I am quite younger than most on SMF. 45 years young, my dad did not serve, however my Grandfather did in WW2. He was 31 yrs old when he got drafted. He was married, no children at the time. Served as a combat medic with the 11th Airborne in the Pacific. Before he passed away, my oldest brother, who was interested in the military, asked him what he did in the military and what it was like. Grandpa said he fought like everyone else. That’s all he said. He got injured at some point my grandma said and got pushed back. He refused the Purple Heart. Grandpa passed away in 1985. I was old enough to remember how stern he was. Not mean by any means, but you respected him. I remember him always being there at my little league baseball games and family functions.  I miss him.


----------



## pineywoods (May 31, 2021)

Nice tribute Chris my father also fought in the Korean War and didn't talk about it either. He to died a few years ago


----------



## gmc2003 (Jun 1, 2021)

Ok here we go. I still have some shredding to do on the shoulder.

Baby Back Ribs are added to the 26






After a few hours the ribs are starting to take on some good color:






Sauced and the bend test






Sliced up:






Finally some blue skies






Clean bone after 9hrs. The shredding will be finished today.
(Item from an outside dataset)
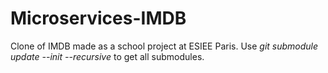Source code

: # Microservices-IMDB
 
Clone of IMDB made as a school project at ESIEE Paris.
Use _git submodule update --init --recursive_ to get all submodules.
Thanks for following along. 

Chris


----------



## Smokin' in AZ (Jun 1, 2021)

Chris, and Rich,

I guess we are alot alike....I am 61 and my father was also in the Korean war, as a crypto tech in the Air Force.

He also does not talk about it, but what I do know is he was stationed on some north korean island and eavesdropping on Russia.

He did tell me a story that I can't repeat here but that's all I know.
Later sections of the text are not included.